Tuesday, May 26, 2009

In the Beginning...

I began reading Steve Harvey's book today. I am about half-way done with it and I must admit, it's somewhat interesting. In all honesty, I am not learning anything new. Most of the information he shares, I pretty much know already. I really think his book is more suited for young ladies in their late teens or early twenties. But I am learning that there are some grown women do not know this stuff. So read on, my sistas. Get that knowledge!

I've been reading it and learned a thing or two about myself. Therefore, it was not a total waste. While I don't agree with everything he says(that 90-day rule is a bunch of crap. Wait for your real committment, girls), he makes a lot of sense. While I was reading, something came to me--in a vision---like a light. I'm kidding but I did have an epiphany.

Harvey states that men show their love with the three Ps--profess, provide, and protect. And I totally agree. This is why women should work on their own self awareness before ever attempting a relationship.
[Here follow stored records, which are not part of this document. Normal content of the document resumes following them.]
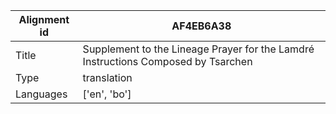 |Alignment id | AF4EB6A38
| --- | --- 
|Title | Supplement to the Lineage Prayer for the Lamdré Instructions Composed by Tsarchen 
|Type | translation
|Languages | ['en', 'bo']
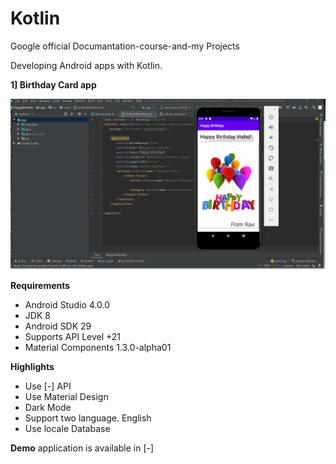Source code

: # Kotlin
Google official Documantation-course-and-my Projects 

Developing Android apps with Kotlin.

**1] Birthday Card app**

<p align="center"><img src="assets/hap.png" /></p>


**Requirements**
- Android Studio 4.0.0
- JDK 8
- Android SDK 29
- Supports API Level +21
- Material Components 1.3.0-alpha01

**Highlights**
- Use [-] API
- Use Material Design 
- Dark Mode
- Support two language. English 
- Use locale Database

**Demo** application is available in [-]

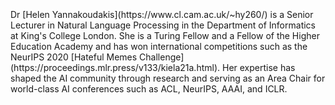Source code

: <br>
<br>
<br>
Dr [Helen Yannakoudakis](https://www.cl.cam.ac.uk/~hy260/) is a Senior Lecturer in Natural Language Processing in the Department of Informatics at King's College London. She is a Turing Fellow and a Fellow of the Higher Education Academy and has won international competitions such as the NeurIPS 2020 [Hateful Memes Challenge](https://proceedings.mlr.press/v133/kiela21a.html). Her expertise has shaped the AI community through research and serving as an Area Chair for world-class AI conferences such as ACL, NeurIPS, AAAI, and ICLR.
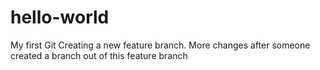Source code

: # hello-world
My first Git
Creating a new feature branch. 
More changes after someone created a branch out of this feature branch

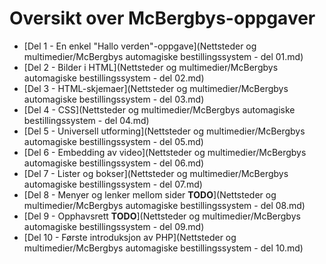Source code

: Oversikt over McBergbys-oppgaver
================================
 * [Del 1 - En enkel "Hallo verden"-oppgave](Nettsteder og multimedier/McBergbys automagiske bestillingssystem - del 01.md)
 * [Del 2 - Bilder i HTML](Nettsteder og multimedier/McBergbys automagiske bestillingssystem - del 02.md)
 * [Del 3 - HTML-skjemaer](Nettsteder og multimedier/McBergbys automagiske bestillingssystem - del 03.md)
 * [Del 4 - CSS](Nettsteder og multimedier/McBergbys automagiske bestillingssystem - del 04.md)
 * [Del 5 - Universell utforming](Nettsteder og multimedier/McBergbys automagiske bestillingssystem - del 05.md)
 * [Del 6 - Embedding av video](Nettsteder og multimedier/McBergbys automagiske bestillingssystem - del 06.md)
 * [Del 7 - Lister og bokser](Nettsteder og multimedier/McBergbys automagiske bestillingssystem - del 07.md)
 * [Del 8 - Menyer og lenker mellom sider **TODO**](Nettsteder og multimedier/McBergbys automagiske bestillingssystem - del 08.md)
 * [Del 9 - Opphavsrett **TODO**](Nettsteder og multimedier/McBergbys automagiske bestillingssystem - del 09.md)
 * [Del 10 - Første introduksjon av PHP](Nettsteder og multimedier/McBergbys automagiske bestillingssystem - del 10.md)
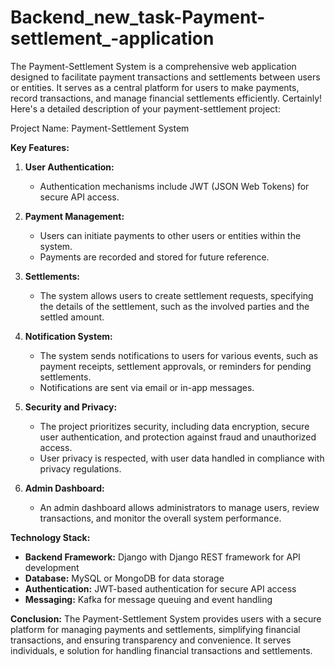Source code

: # Backend_new_task-Payment-settlement_-application
The Payment-Settlement System is a comprehensive web application designed to facilitate payment transactions and settlements between users or entities. It serves as a central platform for users to make payments, record transactions, and manage financial settlements efficiently.
Certainly! Here's a detailed description of your payment-settlement project:

Project Name: Payment-Settlement System

**Key Features:**

1. **User Authentication:**
   - Authentication mechanisms include JWT (JSON Web Tokens) for secure API access.

2. **Payment Management:**
   - Users can initiate payments to other users or entities within the system.
   - Payments are recorded and stored for future reference.

3. **Settlements:**
   - The system allows users to create settlement requests, specifying the details of the settlement, such as the involved parties and the settled amount.

4. **Notification System:**
   - The system sends notifications to users for various events, such as payment receipts, settlement approvals, or reminders for pending settlements.
   - Notifications are sent via email or in-app messages.

5. **Security and Privacy:**
   - The project prioritizes security, including data encryption, secure user authentication, and protection against fraud and unauthorized access.
   - User privacy is respected, with user data handled in compliance with privacy regulations.

8. **Admin Dashboard:**
   - An admin dashboard allows administrators to manage users, review transactions, and monitor the overall system performance.

**Technology Stack:**
- **Backend Framework:** Django with Django REST framework for API development
- **Database:** MySQL or MongoDB for data storage
- **Authentication:** JWT-based authentication for secure API access
- **Messaging:** Kafka for message queuing and event handling

**Conclusion:**
The Payment-Settlement System provides users with a secure platform for managing payments and settlements, simplifying financial transactions, and ensuring transparency and convenience. It serves individuals, e solution for handling financial transactions and settlements.
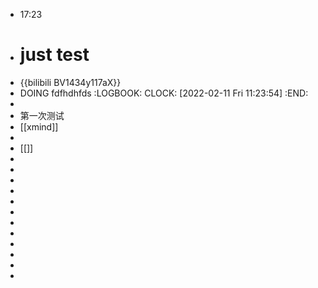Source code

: - 17:23
- # just test
- {{bilibili BV1434y117aX}}
- DOING fdfhdhfds
  :LOGBOOK:
  CLOCK: [2022-02-11 Fri 11:23:54]
  :END:
-
- 第一次测试
- [[xmind]]
-
- [[]]
-
-
-
-
-
-
-
-
-
-
-
-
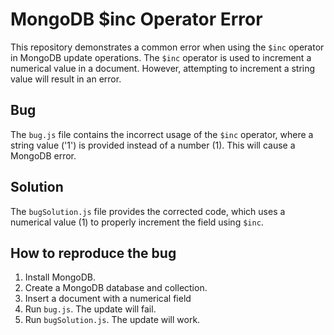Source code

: # MongoDB $inc Operator Error

This repository demonstrates a common error when using the `$inc` operator in MongoDB update operations. The `$inc` operator is used to increment a numerical value in a document.  However, attempting to increment a string value will result in an error.

## Bug
The `bug.js` file contains the incorrect usage of the `$inc` operator, where a string value ('1') is provided instead of a number (1). This will cause a MongoDB error.

## Solution
The `bugSolution.js` file provides the corrected code, which uses a numerical value (1) to properly increment the field using `$inc`.

## How to reproduce the bug
1. Install MongoDB.
2. Create a MongoDB database and collection.
3. Insert a document with a numerical field
4. Run `bug.js`. The update will fail. 
5. Run `bugSolution.js`. The update will work.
Women, we already have a Man in our lives who professes His dying love for you, provides you with all that you need and protects you from all harm and danger. Ladies, He loves you even when you don't love yourselves. I wish you could see how He looks at you. You are the apple of His eye, the zenith of His universe. Do you realize He created everything and put them in their place---the animals, the sky, the rivers, the mountains, and even man before He decided the perfect way to create you. You are the pinnacle of His creation. And everyone knows the best is always saved for last.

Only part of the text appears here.